The potential role of leucyl-tRNA synthetase in the pathogenesis of DMD


Translational Research

Poster Number: 161


Jaesung You, PhD, University of Illinois at Urbana-Champaign

Duchenne muscular dystrophy (DMD), characterized by progressive muscle weakness and early death, is caused by diverse mutations in the dystrophin gene and subsequent perturbations in the fundamental cellular processes such as autophagy. Although the link between dystrophin and the regulation of autophagy has been recognized, the molecular mechanisms mediating the autophagy defect in DMD muscle remain ill-defined.
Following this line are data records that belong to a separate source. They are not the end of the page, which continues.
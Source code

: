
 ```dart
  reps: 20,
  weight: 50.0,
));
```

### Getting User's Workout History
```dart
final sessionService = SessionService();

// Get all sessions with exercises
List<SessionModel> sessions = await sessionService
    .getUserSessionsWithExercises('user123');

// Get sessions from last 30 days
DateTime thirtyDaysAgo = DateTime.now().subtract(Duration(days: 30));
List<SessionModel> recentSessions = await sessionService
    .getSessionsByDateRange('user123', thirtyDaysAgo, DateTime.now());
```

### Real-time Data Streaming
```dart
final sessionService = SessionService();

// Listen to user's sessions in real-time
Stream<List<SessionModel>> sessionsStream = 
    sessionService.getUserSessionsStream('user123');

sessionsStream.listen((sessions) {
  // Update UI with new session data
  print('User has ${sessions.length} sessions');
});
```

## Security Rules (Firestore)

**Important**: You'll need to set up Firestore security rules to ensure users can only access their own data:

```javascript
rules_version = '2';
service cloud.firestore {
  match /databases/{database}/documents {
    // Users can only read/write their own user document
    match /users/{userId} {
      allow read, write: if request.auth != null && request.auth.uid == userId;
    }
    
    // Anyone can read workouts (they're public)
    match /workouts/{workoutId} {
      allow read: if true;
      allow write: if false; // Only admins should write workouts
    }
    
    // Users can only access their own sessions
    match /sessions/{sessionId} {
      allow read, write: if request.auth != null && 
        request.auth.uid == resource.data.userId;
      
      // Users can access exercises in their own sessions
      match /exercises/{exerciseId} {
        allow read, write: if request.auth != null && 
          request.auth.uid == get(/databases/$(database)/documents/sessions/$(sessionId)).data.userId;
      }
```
Previous studies have suggested that hyperactivation of Akt and its downstream target mammalian target of rapamycin complex 1 (mTORC1), a major autophagy suppressor, primarily contributes to the autophagy-dependent pathogenesis of DMD. In the present study, we also observed activation of mTORC1 signaling and impaired autophagy in the skeletal muscle of mdx mice, a model of DMD. Surprisingly, however, we did not obtain any evidence for an increase in Akt activity in the same muscle, measured by the phosphorylation of Akt and its direct substrates. Instead, we found that loss of dystrophin leads to a unique increase in the expression of leucyl-tRNA synthetase (LRS), another critical activator of mTORC1 that acts independently of Akt through interaction with RagD. Administration of a specific LRS-RagD interaction inhibitor BC-LI-0186 not only suppressed mTORC1 signaling but also re-activated autophagy in the mdx muscle. More importantly, BC-LI-0186 significantly restored muscle strength in mdx mice, and an autophagy inhibitor Chloroquine fully reversed this rescue effect. Combined, these results strongly suggest that LRS, but not Akt, mediates dystrophin deficiency-induced mTORC1 activation, autophagy impairment, and muscle weakness and highlight LRS as a potential therapeutic target for DMD.